[Python-Dev] O(1) deletes from the front of bytearray (was: Re: Adding bytes.frombuffer() constructor to PEP 467 (was: [Python-ideas] Adding bytes.frombuffer() constructor)

Wed Oct 12 04:01:43 EDT 2016

On Wed, Oct 12, 2016 at 12:17 AM, Serhiy Storchaka <storchaka at gmail.com> wrote:
> On 12.10.16 09:31, Nathaniel Smith wrote:
>>
>> But amortized O(1) deletes from the front of bytearray are totally
>> different, and more like amortized O(1) appends to list: there are
>> important use cases[1] that simply cannot be implemented without some
>> feature like this, and putting the implementation inside bytearray is
>> straightforward, deterministic, and more efficiently than hacking
>> together something on top. Python should just guarantee it, IMO.
>>
>> -n
>>
>> [1] My use case is parsing HTTP out of a receive buffer.
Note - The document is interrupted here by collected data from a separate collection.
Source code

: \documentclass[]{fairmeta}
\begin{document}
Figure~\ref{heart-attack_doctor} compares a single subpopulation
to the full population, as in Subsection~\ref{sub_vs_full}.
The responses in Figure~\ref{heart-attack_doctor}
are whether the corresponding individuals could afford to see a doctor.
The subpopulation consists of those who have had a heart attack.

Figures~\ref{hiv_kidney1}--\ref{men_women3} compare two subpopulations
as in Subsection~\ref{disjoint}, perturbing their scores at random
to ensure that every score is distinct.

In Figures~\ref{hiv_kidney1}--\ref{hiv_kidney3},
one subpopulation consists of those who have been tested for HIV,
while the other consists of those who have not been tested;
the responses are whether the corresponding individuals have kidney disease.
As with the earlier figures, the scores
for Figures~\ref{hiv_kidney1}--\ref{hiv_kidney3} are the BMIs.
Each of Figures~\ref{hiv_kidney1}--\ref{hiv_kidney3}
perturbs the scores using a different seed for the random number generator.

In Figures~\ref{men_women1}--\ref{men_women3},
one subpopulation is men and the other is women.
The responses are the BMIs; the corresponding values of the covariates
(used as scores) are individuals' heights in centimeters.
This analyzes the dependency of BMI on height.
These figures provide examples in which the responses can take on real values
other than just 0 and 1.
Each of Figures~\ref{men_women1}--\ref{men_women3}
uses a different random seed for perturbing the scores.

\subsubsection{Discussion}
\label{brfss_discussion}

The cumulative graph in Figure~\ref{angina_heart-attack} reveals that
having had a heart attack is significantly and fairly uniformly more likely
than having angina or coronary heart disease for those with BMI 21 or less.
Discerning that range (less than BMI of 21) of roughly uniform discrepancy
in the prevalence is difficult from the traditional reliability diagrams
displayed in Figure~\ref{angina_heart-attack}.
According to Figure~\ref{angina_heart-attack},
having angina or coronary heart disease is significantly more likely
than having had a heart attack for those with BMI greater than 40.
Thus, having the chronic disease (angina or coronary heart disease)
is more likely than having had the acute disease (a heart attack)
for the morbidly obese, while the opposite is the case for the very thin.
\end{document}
If deleting
>> the first k bytes of an N byte buffer is O(N), then not only does
>> parsing becomes O(N^2) in the worst case, but it's the sort of O(N^2)
>> that random untrusted network clients can trigger at will to DoS your
>> server.
>
>
> Deleting from buffer can be avoided if pass the starting index together with
> the buffer. For example:
>
>     def read_line(buf: bytes, start: int) -> (bytes, int):
>         try:
>             end = buf.index(b'\r\n', start)
>         except ValueError:
>             return b'', start
>
>         return buf[start:end], end+2

It's more complicated than that -- the right algorithm is the one that
Antoine implemented in 3.4. But yes, having implemented this by hand,
I am aware that it can be implemented by hand :-). My point is that
forcing everyone who writes network code in Python to do that is
silly, especially given that CPython's apparently been shipping this
feature for years.

-n

-- 
Nathaniel J. Smith -- https://vorpus.org